On January 17, 2014, McConnell filed a complaint, which he
later amended on March 12, 2014, against the Department on behalf
of himself and a proposed class of all individuals whose information
was contained in the spreadsheet, alleging negligence, breach of
fiduciary duty, and invasion of privacy by public disclosure of private
facts. The complaint alleged that, as a result of the Department’s
negligent disclosure of McConnell’s and the other proposed class
members’ personal information, they were required to place freezes and alerts with credit reporting agencies, close or modify financial
accounts, and closely review and monitor their credit reports and
accounts for unauthorized activity. The complaint further alleged
that McConnell and others whose information had been disclosed
incurred out-of-pocket costs related to credit monitoring and identity
protection services and suffered adverse impacts to their credit
scores related to the closure of credit accounts. In addition, the
complaint alleged that the affected individuals experienced, and
would continue to experience, fear, upset, anxiety, and injury to
peace and happiness, as the disclosure of their personal identifying
information provided the material necessary to facilitate identity
theft and unauthorized charges on their credit and bank accounts.
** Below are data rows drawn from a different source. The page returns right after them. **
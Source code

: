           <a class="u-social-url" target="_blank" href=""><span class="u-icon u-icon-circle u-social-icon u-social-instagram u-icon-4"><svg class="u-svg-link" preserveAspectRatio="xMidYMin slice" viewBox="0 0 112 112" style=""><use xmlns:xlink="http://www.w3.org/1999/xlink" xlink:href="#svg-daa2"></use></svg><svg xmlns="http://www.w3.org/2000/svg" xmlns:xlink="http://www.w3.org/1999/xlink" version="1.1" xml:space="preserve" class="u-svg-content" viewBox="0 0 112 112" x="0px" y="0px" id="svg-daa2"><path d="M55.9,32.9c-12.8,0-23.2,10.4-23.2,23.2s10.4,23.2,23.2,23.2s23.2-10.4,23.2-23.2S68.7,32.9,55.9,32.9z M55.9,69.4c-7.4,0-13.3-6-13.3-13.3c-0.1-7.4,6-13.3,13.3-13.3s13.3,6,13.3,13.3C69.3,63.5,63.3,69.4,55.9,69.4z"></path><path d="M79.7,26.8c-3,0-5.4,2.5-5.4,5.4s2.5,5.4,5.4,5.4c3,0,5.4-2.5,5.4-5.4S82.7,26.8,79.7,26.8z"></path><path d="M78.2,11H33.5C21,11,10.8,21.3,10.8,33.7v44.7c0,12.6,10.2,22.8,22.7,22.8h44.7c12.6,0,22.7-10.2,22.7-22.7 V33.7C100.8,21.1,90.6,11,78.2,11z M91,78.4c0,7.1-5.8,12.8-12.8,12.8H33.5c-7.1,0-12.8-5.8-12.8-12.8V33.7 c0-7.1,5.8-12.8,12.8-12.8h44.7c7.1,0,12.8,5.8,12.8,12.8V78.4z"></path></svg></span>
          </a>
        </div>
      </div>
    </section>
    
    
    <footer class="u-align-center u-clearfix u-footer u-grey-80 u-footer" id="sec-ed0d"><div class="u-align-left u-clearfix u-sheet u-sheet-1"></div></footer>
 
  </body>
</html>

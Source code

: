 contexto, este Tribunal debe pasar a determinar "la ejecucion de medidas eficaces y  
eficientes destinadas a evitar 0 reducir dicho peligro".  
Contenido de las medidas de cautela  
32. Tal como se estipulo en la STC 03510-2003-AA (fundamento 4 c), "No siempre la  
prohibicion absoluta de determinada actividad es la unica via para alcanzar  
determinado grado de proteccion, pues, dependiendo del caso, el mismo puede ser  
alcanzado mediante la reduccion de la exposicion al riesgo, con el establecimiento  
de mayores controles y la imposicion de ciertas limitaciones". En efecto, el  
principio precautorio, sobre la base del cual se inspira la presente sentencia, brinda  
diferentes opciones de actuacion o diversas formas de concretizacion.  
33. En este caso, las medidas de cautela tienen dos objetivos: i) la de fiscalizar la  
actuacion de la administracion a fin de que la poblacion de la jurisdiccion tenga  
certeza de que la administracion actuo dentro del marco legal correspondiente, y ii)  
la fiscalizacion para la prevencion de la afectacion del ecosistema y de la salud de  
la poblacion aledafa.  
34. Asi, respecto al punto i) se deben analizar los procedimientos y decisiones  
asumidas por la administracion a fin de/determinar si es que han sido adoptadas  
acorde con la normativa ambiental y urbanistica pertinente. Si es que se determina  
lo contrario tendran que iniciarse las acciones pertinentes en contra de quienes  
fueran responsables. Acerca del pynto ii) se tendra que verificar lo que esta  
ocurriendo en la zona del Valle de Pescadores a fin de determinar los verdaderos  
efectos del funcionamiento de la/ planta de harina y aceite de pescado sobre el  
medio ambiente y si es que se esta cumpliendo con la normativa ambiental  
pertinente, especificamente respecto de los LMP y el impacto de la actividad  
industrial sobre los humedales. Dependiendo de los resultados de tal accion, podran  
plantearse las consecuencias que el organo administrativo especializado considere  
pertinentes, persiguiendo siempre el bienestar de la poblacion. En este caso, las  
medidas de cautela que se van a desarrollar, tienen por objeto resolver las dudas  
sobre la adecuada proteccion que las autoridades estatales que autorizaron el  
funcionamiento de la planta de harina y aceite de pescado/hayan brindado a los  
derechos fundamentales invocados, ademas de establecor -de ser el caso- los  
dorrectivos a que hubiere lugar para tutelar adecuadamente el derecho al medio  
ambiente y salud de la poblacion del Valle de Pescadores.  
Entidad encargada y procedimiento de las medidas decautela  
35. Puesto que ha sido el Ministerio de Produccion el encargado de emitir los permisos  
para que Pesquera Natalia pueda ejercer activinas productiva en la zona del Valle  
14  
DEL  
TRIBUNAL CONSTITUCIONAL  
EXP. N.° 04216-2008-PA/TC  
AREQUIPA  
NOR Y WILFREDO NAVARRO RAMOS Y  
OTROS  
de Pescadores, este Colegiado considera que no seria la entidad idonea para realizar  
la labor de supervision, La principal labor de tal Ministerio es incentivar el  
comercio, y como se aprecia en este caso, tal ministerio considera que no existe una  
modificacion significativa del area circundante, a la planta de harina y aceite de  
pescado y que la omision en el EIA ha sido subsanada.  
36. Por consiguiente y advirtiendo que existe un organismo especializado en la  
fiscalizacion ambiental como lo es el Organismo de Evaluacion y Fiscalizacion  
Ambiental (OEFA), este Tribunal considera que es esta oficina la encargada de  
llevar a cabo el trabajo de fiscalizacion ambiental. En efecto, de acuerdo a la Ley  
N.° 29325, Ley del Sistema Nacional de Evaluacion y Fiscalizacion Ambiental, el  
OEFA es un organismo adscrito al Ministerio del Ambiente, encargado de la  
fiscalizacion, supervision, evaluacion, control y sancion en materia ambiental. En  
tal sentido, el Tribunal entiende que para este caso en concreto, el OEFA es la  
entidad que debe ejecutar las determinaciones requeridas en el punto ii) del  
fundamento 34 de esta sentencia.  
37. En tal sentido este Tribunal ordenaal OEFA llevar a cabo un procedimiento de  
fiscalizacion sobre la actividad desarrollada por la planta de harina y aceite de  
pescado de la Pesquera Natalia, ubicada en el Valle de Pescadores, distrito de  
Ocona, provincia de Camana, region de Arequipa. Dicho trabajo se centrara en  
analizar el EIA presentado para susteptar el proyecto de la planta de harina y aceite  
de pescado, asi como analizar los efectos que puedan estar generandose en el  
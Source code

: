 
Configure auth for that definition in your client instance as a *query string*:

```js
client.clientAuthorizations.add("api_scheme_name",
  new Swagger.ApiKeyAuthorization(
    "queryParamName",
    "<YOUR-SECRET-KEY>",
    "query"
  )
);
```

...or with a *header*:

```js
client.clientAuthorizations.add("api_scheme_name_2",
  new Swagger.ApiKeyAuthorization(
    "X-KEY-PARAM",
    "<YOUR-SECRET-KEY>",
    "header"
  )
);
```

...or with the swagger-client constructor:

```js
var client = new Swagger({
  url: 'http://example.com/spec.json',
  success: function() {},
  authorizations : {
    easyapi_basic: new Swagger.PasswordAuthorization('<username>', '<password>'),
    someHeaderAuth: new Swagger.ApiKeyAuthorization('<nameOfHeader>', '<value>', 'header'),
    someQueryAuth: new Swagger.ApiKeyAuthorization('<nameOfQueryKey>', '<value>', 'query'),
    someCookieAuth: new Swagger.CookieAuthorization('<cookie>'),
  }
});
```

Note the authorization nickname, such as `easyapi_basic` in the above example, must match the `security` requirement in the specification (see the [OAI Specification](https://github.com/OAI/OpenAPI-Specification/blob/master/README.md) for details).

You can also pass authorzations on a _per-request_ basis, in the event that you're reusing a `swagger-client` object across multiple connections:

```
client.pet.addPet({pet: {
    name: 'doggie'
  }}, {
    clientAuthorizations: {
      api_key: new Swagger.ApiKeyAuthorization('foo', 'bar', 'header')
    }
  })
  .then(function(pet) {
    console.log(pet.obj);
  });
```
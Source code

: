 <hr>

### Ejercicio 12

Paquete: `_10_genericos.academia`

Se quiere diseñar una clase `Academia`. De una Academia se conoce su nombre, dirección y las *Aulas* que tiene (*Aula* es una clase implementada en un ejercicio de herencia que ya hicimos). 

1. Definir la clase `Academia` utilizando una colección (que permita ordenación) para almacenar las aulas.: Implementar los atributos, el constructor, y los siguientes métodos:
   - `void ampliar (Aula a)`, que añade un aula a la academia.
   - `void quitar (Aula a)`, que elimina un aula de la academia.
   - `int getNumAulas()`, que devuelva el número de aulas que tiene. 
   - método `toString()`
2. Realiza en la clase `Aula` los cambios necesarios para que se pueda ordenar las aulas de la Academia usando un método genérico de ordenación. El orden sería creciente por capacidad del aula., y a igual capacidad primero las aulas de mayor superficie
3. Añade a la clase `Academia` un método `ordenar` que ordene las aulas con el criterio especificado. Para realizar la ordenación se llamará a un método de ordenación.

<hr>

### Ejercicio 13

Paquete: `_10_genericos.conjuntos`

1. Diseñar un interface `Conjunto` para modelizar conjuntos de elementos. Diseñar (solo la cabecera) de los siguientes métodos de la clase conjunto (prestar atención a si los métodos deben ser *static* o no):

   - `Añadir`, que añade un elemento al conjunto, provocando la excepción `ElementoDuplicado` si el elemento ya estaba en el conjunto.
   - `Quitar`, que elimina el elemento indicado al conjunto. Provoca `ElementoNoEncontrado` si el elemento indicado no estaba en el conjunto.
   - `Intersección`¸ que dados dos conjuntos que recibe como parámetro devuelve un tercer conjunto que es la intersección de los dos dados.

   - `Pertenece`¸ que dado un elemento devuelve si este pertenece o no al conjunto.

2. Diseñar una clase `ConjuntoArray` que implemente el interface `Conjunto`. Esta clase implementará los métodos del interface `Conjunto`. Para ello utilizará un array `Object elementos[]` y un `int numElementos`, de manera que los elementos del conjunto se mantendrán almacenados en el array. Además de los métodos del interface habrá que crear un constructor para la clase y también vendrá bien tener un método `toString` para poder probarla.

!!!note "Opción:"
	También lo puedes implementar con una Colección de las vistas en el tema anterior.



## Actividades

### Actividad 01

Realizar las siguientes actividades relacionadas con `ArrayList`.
The complaint did not allege that any identity theft or resulting
unauthorized charges actually had occurred. Nor did the complaint
allege that the personal identifying information had been disclosed
by or for criminal conduct.
The Department filed a motion to dismiss, which the trial court
granted, ruling that sovereign immunity barred the lawsuit because
the GTCA did not waive the State’s immunity for the type of “loss” that McConnell alleged. OCGA § 50-21-22 (3).2 The trial court also
held that each count of the complaint failed to state a claim upon
which relief could be granted. See OCGA § 9-11-12 (b) (6).
McConnell appealed, and the Court of Appeals affirmed,
pretermitting a decision on sovereign immunity and addressing only
the trial court’s ruling that each count of the complaint failed to
state a claim. See McConnell v. Dept. of Labor, 337 Ga. App. 457
(787 SE2d 794) (2016). We granted McConnell’s petition for
certiorari to decide whether the Court of Appeals erred in
considering the merits of McConnell’s claims without deciding first
whether sovereign immunity barred the lawsuit. We held that the
Court of Appeals did err in this regard, and we vacated the Court of
Appeals’ judgment and remanded the case with direction to make
the threshold determination. See McConnell v. Dept. of Labor, 302
Ga. 18, 19 (805 SE2d 79) (2017).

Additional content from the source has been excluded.